-- Exercise --
Transcribe each entry. Change nothing.

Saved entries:
- - - - -

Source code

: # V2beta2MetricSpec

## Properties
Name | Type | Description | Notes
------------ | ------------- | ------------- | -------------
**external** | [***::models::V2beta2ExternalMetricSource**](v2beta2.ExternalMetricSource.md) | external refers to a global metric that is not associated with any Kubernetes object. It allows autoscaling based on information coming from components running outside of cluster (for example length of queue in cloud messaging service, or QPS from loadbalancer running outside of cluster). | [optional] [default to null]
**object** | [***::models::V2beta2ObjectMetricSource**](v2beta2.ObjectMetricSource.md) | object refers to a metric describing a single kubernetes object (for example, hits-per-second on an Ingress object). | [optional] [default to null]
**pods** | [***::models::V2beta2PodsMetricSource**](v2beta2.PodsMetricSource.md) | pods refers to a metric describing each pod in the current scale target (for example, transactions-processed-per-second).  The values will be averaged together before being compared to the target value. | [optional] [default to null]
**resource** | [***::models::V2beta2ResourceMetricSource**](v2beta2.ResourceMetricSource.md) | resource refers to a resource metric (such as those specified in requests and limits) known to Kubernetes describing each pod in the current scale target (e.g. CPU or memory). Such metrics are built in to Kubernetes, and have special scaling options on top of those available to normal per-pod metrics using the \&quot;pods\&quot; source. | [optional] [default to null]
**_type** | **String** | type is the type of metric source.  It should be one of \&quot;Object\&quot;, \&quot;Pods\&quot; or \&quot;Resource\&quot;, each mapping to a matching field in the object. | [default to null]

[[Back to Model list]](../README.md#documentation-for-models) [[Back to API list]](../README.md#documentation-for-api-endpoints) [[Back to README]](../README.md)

- - - - -

-- Response for this exercise --
Source code

: # V2beta2MetricSpec

## Properties
Name | Type | Description | Notes
------------ | ------------- | ------------- | -------------
**external** | [***::models::V2beta2ExternalMetricSource**](v2beta2.ExternalMetricSource.md) | external refers to a global metric that is not associated with any Kubernetes object. It allows autoscaling based on information coming from components running outside of cluster (for example length of queue in cloud messaging service, or QPS from loadbalancer running outside of cluster). | [optional] [default to null]
**object** | [***::models::V2beta2ObjectMetricSource**](v2beta2.ObjectMetricSource.md) | object refers to a metric describing a single kubernetes object (for example, hits-per-second on an Ingress object). | [optional] [default to null]
**pods** | [***::models::V2beta2PodsMetricSource**](v2beta2.PodsMetricSource.md) | pods refers to a metric describing each pod in the current scale target (for example, transactions-processed-per-second).  The values will be averaged together before being compared to the target value. | [optional] [default to null]
**resource** | [***::models::V2beta2ResourceMetricSource**](v2beta2.ResourceMetricSource.md) | resource refers to a resource metric (such as those specified in requests and limits) known to Kubernetes describing each pod in the current scale target (e.g. CPU or memory). Such metrics are built in to Kubernetes, and have special scaling options on top of those available to normal per-pod metrics using the \&quot;pods\&quot; source. | [optional] [default to null]
**_type** | **String** | type is the type of metric source.  It should be one of \&quot;Object\&quot;, \&quot;Pods\&quot; or \&quot;Resource\&quot;, each mapping to a matching field in the object. | [default to null]

[[Back to Model list]](../README.md#documentation-for-models) [[Back to API list]](../README.md#documentation-for-api-endpoints) [[Back to README]](../README.md)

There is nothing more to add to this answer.